For more analysis and code, please check out the Jupyter notebook.
- From the dataset, we will build a model that will determine whether a device needs maintenance utilizing Machine Learning techinuqes.
- To do this, we will apply sampling methods to an imbalanced dataset and create in-depth data exploratory analysis to understand features
- Our goal is to not only to have optimal metrics, but also minimize false negatives as much as possible
The graph below represents the amount of devices that are checked day by day. From the visualization, we can see that as each day passes, there are fewer devices that are being checked. There is a notable drop in devices checked in the beginning. All of the data recorded is within one year from 11/02/2015 to 01/01/2015.

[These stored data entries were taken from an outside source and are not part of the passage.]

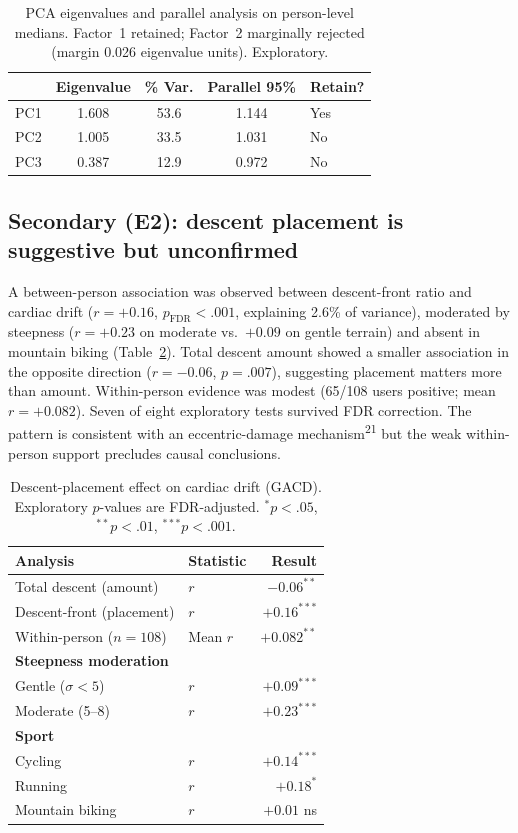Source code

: \documentclass[12pt]{article}
\begin{document}
\begin{table}[t]
\centering
\caption{PCA eigenvalues and parallel analysis on person-level medians.
Factor~1 retained; Factor~2 marginally rejected (margin 0.026 eigenvalue
units). Exploratory.}
\label{tab:pca}
\begin{tabular}{@{}lcccl@{}}
\toprule
 & Eigenvalue & \% Var. & Parallel 95\% & Retain? \\
\midrule
PC1 & 1.608 & 53.6 & 1.144 & Yes \\
PC2 & 1.005 & 33.5 & 1.031 & No \\
PC3 & 0.387 & 12.9 & 0.972 & No \\
\bottomrule
\end{tabular}
\end{table}

\subsection{Secondary (E2): descent placement is suggestive but
unconfirmed}
A between-person association was observed between descent-front ratio and
cardiac drift ($r = +0.16$, $p_{\mathrm{FDR}}<.001$, explaining 2.6\% of
variance), moderated by steepness ($r = +0.23$ on moderate vs.\ $+0.09$ on
gentle terrain) and absent in mountain biking (Table~\ref{tab:descent}).
Total descent amount showed a smaller association in the opposite
direction ($r = -0.06$, $p = .007$), suggesting placement matters more
than amount. Within-person evidence was modest (65/108 users positive;
mean $r = +0.082$). Seven of eight exploratory tests survived FDR
correction. The pattern is consistent with an eccentric-damage
mechanism\textsuperscript{21} but the weak within-person support precludes
causal conclusions.

\begin{table}[t]
\centering
\caption{Descent-placement effect on cardiac drift (GACD). Exploratory
$p$-values are FDR-adjusted. $^{*}p<.05$, $^{**}p<.01$, $^{***}p<.001$.}
\label{tab:descent}
\begin{tabular}{@{}llr@{}}
\toprule
Analysis & Statistic & Result \\
\midrule
Total descent (amount) & $r$ & $-0.06^{**}$ \\
Descent-front (placement) & $r$ & $+0.16^{***}$ \\
Within-person ($n=108$) & Mean $r$ & $+0.082^{**}$ \\
\textbf{Steepness moderation} & & \\
\quad Gentle ($\sigma<5$) & $r$ & $+0.09^{***}$ \\
\quad Moderate (5--8) & $r$ & $+0.23^{***}$ \\
\textbf{Sport} & & \\
\quad Cycling & $r$ & $+0.14^{***}$ \\
\quad Running & $r$ & $+0.18^{*}$ \\
\quad Mountain biking & $r$ & $+0.01$ ns \\
\bottomrule
\end{tabular}
\end{table}
\end{document}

There are 7 different types of devices. Below is the visualization of how often a device fails for each class.
Most devices that fail are not reused. However, there are certain cases where a device is actually fixed and then resused for the future. There are a total of 5 cases below.
-
The dataset is clean, and there are no missing values. All values are integer type. There is no need to fill in values.
-
The dataset is imbalanced, about 0.1% of the classes are failures. We will need to be deal with this problem by either upsampling or downsampling.
-
The sparse number of distinctive values in numerous columns most likely represents categorical variables. These attributes are attribute 3, 5, 7, 9, which I will encode for modeling purposes.
-
Attribute 7 and 8 are the same, so we will drop one of the two columns.
-
Attribute 2, 3, 4, 5, 7, 9 are highly skewed. We will need to apply transformations. The magnitudes differ by a wide margin. Therefore scaling needs to be done. I used min max scaler to normalize the feature from range 0 to 1 and to keep the outliers.

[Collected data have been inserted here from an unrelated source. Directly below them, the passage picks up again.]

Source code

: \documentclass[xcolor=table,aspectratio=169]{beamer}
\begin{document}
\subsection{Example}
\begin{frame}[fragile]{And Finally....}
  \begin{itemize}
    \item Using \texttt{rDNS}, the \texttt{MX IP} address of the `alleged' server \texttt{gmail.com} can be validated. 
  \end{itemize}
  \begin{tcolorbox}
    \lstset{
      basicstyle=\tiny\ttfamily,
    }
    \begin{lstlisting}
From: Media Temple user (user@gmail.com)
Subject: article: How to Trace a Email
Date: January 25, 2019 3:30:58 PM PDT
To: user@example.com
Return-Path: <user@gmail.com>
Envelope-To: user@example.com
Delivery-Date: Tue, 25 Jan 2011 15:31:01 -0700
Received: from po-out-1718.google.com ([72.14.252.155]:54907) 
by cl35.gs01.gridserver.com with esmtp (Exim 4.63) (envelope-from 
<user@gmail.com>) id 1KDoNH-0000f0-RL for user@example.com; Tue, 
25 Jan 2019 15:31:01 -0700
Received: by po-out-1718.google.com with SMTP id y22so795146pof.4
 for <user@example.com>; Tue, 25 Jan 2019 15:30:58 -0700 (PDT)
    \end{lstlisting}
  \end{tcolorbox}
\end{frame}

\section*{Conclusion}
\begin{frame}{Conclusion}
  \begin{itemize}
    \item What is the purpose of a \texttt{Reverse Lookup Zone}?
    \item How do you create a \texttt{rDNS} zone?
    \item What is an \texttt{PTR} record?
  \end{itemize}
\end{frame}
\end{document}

In our dataset, the majority of the results do not fail. As mentioned above, only about 0.1% of the classes are failures. Because we have a scarcity of data, we will choose to oversample on the failure to provide more data for modeling. We have to be careful to split the dataset first and then oversample because we do not want to duplicate observations from the train set into the test set to avoid overfitting or memorization of data points.

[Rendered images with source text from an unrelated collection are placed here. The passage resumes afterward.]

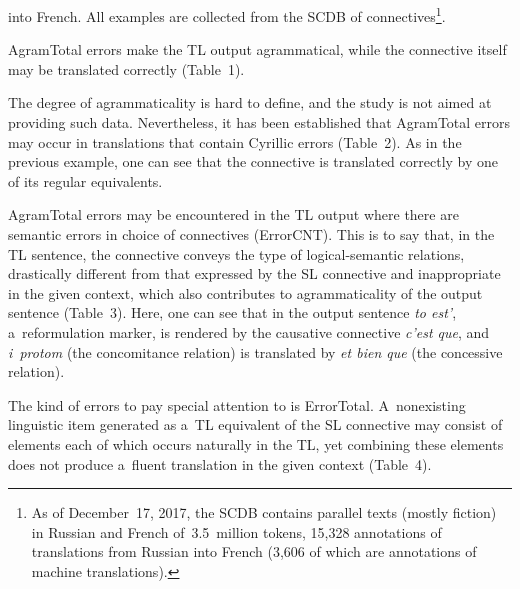 \begin{multicols}{2}

\noindent
 into French. All examples are collected from 
the SCDB
 of connectives\footnote{As of December~17, 2017, the SCDB contains parallel texts 
(mostly fiction) in Russian and French of~3.5~million tokens, 15,328 annotations of translations from 
Russian into French (3,606 of which are annotations of machine translations).}.
  
  AgramTotal errors make the TL output agrammatical, while the connective itself 
may be translated correctly (Table~1).

  The degree of agrammaticality is hard to define, and the study is not aimed at 
providing such data. Nevertheless, it has been established that AgramTotal errors 
may occur in translations that contain Cyrillic errors (Table~2).
  As in the previous example, one can see that the connective is translated 
correctly by one of its regular equivalents.
  
  AgramTotal errors may be encountered in the TL output where there are 
semantic errors in choice of connectives (ErrorCNT). This is to say that, in the TL 
sentence, the connective conveys the type of logical-semantic relations, drastically 
different from that expressed by the SL connective and inappropriate in the given 
context, which also contributes to agrammaticality of the output sentence 
(Table~3).
    Here, one can see that in the output sentence \textit{to est'}, a~reformulation 
marker, is rendered by the causative connective \textit{c'est que}, and 
\textit{i~protom} (the concomitance relation) is translated by \textit{et bien que} 
(the concessive relation).
  
  The kind of errors to pay special attention to is \mbox{ErrorTotal}. A~nonexisting 
linguistic item generated as a~TL equivalent of the SL connective may consist of 
elements each of which occurs naturally in the TL, yet combining these elements 
does not produce a~fluent translation in the given context (Table~4).
  
 \begin{table*}\small %
  \begin{center}
  \vspace*{2ex}
  

\end{center}
\end{table*}
\end{multicols}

The Receiver Operating Characteristic Curve compares the true positive rate versus the false positive rate. I have ran several models and plotted their ROC curve to determine which model provides the best combination of TPR and FPR based on the largest area under the curve (AUC). The XGBoost Model with an area of 0.92 provided the best result.
The learning curve determines whether the models needs more samples to improve its score. The colored range surrounding the lines represents the amount of variance error.
To improve our model's score, we will perform a grid search to find the best combination of parameters. Cross validation is used to allow more data to be used for model to learn and decide the parameters.
We were able to create a model that solves our overfitting problem. While we were able to predict very highly in accuracy and precision, the recall score and f1 score is slightly lower. These scores may be improved if we have more information about the attributes. Time series analysis may be applied as well to analyze what caused the dip in checking devices in the first few days.